Exercise brief: All pictures are to be dropped, and everything else in the data duplicated exactly.

Study material:
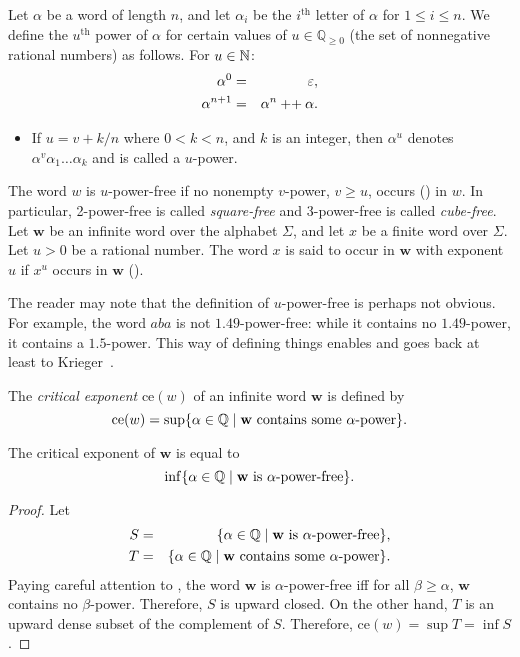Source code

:		\begin{definition}\label{df:power}\label{df:IEEEref}
			Let $\alpha$ be a word of length $n$, and let $\alpha_i$ be the $i^{\text{th}}$ letter of $\alpha$ for $1\le i\le n$.
			We define the $u^{\text{th}}$ power of $\alpha$ for certain values of
			$u\in\mathbb Q_{\ge 0}$ (the set of nonnegative rational numbers) as follows.
			For $u\in\mathbb{N}$:
			\begin{eqnarray*}
				\alpha^0 &=& \varepsilon,\\
				\alpha^{n+1} &=& \alpha^n \mathbin{{+}{+}} \alpha.
			\end{eqnarray*}
			\begin{itemize}
			\item If $u=v+k/n$ where $0<k<n$, and $k$ is an integer,
				then $\alpha^u$ denotes $\alpha^v \alpha_1\dots\alpha_k$ and is called a $u$-power.
			\end{itemize}
			The word $w$ is $u$-power-free if no nonempty $v$-power, $v\ge u$,
			occurs () in $w$.
			In particular, 2-power-free is called \emph{square-free}
			and 3-power-free is called \emph{cube-free}.
			Let $\mathbf{w}$ be an infinite word over the alphabet $\Sigma$, and let $x$ be a finite word over $\Sigma$.
			Let $u>0$ be a rational number.
			The word $x$ is said to occur in $\mathbf{w}$ with exponent $u$ if
			$x^{u}$ occurs in $\mathbf{w}$ ().
		\end{definition}
		The reader may note that the definition of $u$-power-free is perhaps not obvious.
		For example, the word $aba$ is not $1.49$-power-free: while it contains no $1.49$-power,
		it contains a $1.5$-power.
		This way of defining things enables  and goes back at least to Krieger~\cite[page 71]{MR2316392}.

		\begin{definition}\label{critExp}
			The \emph{critical exponent} $\mathrm{ce}(w)$ of an infinite word $\mathbf{w}$ is defined by
			\[
				\mathrm{ce}(w) = \sup \{\alpha\in\mathbb Q \mid \mathbf{w} \text{ contains some $\alpha$-power}\}.
			\]
		\end{definition}
		\begin{theorem}\label{thm:crit-exp}
			The critical exponent of $\mathbf w$ is equal to
			\[
				\inf \{\alpha\in\mathbb Q \mid \mathbf{w} \text{ is  $\alpha$-power-free}\}.
			\]
		\end{theorem}
		\begin{proof}
			Let
			\begin{eqnarray*}
				S&=&\{\alpha\in\mathbb Q \mid \mathbf{w} \text{ is  $\alpha$-power-free}\},\\
				T&=&\{\alpha\in\mathbb Q \mid \mathbf{w} \text{ contains some $\alpha$-power}\}.
			\end{eqnarray*}
			Paying careful attention to ,
			the word $\mathbf w$ is $\alpha$-power-free iff
			for all $\beta\ge\alpha$, $\mathbf w$ contains no $\beta$-power.
			Therefore, $S$ is upward closed.
			On the other hand, $T$ is an upward dense subset of the complement of $S$.
			Therefore, $\mathrm{ce}(w)=\sup T=\inf S$.
		\end{proof}

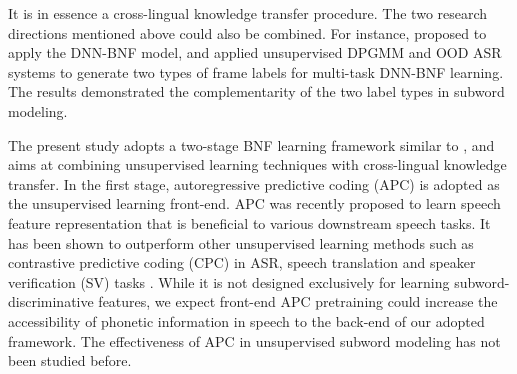 \documentclass[a4paper]{article}
\begin{document}
{\color{blue}
It is in essence a cross-lingual knowledge transfer procedure.}
The two research directions mentioned above could also be combined.
For instance, \cite{feng2019_TASLP} proposed to 
{\color{blue}
apply the DNN-BNF model, and  applied  unsupervised   DPGMM  and OOD ASR systems  to  generate two types of frame labels for multi-task DNN-BNF learning. 
The results  demonstrated the complementarity of the two label types in  subword modeling.
}

{\color{blue}The present study  adopts a two-stage BNF learning framework similar to  \cite{Feng2019improving}, and aims at}
combining unsupervised   learning techniques with  cross-lingual   knowledge transfer. 
In the first stage, autoregressive predictive coding (APC) is adopted as the unsupervised learning front-end.
APC was recently proposed \cite{Chung2019} to  learn speech feature representation that is beneficial to   various downstream speech tasks.
It has been shown to outperform other  unsupervised learning methods such as contrastive predictive coding (CPC) \cite{oord2018cpc} 
in ASR, speech translation and speaker verification (SV)  tasks \cite{Chung2019generative}.
While it is not designed exclusively for learning subword-discriminative features, we expect  front-end APC pretraining
could increase the accessibility of phonetic information in speech  to the  back-end of our adopted framework.
The effectiveness of APC in unsupervised subword modeling has not been studied before.
\end{document}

Response area:
Source code

:		\begin{definition}\label{df:power}\label{df:IEEEref}
			Let $\alpha$ be a word of length $n$, and let $\alpha_i$ be the $i^{\text{th}}$ letter of $\alpha$ for $1\le i\le n$.
			We define the $u^{\text{th}}$ power of $\alpha$ for certain values of
			$u\in\mathbb Q_{\ge 0}$ (the set of nonnegative rational numbers) as follows.
			For $u\in\mathbb{N}$:
			\begin{eqnarray*}
				\alpha^0 &=& \varepsilon,\\
				\alpha^{n+1} &=& \alpha^n \mathbin{{+}{+}} \alpha.
			\end{eqnarray*}
			\begin{itemize}
			\item If $u=v+k/n$ where $0<k<n$, and $k$ is an integer,
				then $\alpha^u$ denotes $\alpha^v \alpha_1\dots\alpha_k$ and is called a $u$-power.
			\end{itemize}
			The word $w$ is $u$-power-free if no nonempty $v$-power, $v\ge u$,
			occurs () in $w$.
			In particular, 2-power-free is called \emph{square-free}
			and 3-power-free is called \emph{cube-free}.
			Let $\mathbf{w}$ be an infinite word over the alphabet $\Sigma$, and let $x$ be a finite word over $\Sigma$.
			Let $u>0$ be a rational number.
			The word $x$ is said to occur in $\mathbf{w}$ with exponent $u$ if
			$x^{u}$ occurs in $\mathbf{w}$ ().
		\end{definition}
		The reader may note that the definition of $u$-power-free is perhaps not obvious.
		For example, the word $aba$ is not $1.49$-power-free: while it contains no $1.49$-power,
		it contains a $1.5$-power.
		This way of defining things enables  and goes back at least to Krieger~\cite[page 71]{MR2316392}.

		\begin{definition}\label{critExp}
			The \emph{critical exponent} $\mathrm{ce}(w)$ of an infinite word $\mathbf{w}$ is defined by
			\[
				\mathrm{ce}(w) = \sup \{\alpha\in\mathbb Q \mid \mathbf{w} \text{ contains some $\alpha$-power}\}.
			\]
		\end{definition}
		\begin{theorem}\label{thm:crit-exp}
			The critical exponent of $\mathbf w$ is equal to
			\[
				\inf \{\alpha\in\mathbb Q \mid \mathbf{w} \text{ is  $\alpha$-power-free}\}.
			\]
		\end{theorem}
		\begin{proof}
			Let
			\begin{eqnarray*}
				S&=&\{\alpha\in\mathbb Q \mid \mathbf{w} \text{ is  $\alpha$-power-free}\},\\
				T&=&\{\alpha\in\mathbb Q \mid \mathbf{w} \text{ contains some $\alpha$-power}\}.
			\end{eqnarray*}
			Paying careful attention to ,
			the word $\mathbf w$ is $\alpha$-power-free iff
			for all $\beta\ge\alpha$, $\mathbf w$ contains no $\beta$-power.
			Therefore, $S$ is upward closed.
			On the other hand, $T$ is an upward dense subset of the complement of $S$.
			Therefore, $\mathrm{ce}(w)=\sup T=\inf S$.
		\end{proof}

 \documentclass[a4paper]{article}
\begin{document}
{\color{blue}
It is in essence a cross-lingual knowledge transfer procedure.}
The two research directions mentioned above could also be combined.
For instance, \cite{feng2019_TASLP} proposed to 
{\color{blue}
apply the DNN-BNF model, and  applied  unsupervised   DPGMM  and OOD ASR systems  to  generate two types of frame labels for multi-task DNN-BNF learning. 
The results  demonstrated the complementarity of the two label types in  subword modeling.
}

{\color{blue}The present study  adopts a two-stage BNF learning framework similar to  \cite{Feng2019improving}, and aims at}
combining unsupervised   learning techniques with  cross-lingual   knowledge transfer. 
In the first stage, autoregressive predictive coding (APC) is adopted as the unsupervised learning front-end.
APC was recently proposed \cite{Chung2019} to  learn speech feature representation that is beneficial to   various downstream speech tasks.
It has been shown to outperform other  unsupervised learning methods such as contrastive predictive coding (CPC) \cite{oord2018cpc} 
in ASR, speech translation and speaker verification (SV)  tasks \cite{Chung2019generative}.
While it is not designed exclusively for learning subword-discriminative features, we expect  front-end APC pretraining
could increase the accessibility of phonetic information in speech  to the  back-end of our adopted framework.
The effectiveness of APC in unsupervised subword modeling has not been studied before.
\end{document}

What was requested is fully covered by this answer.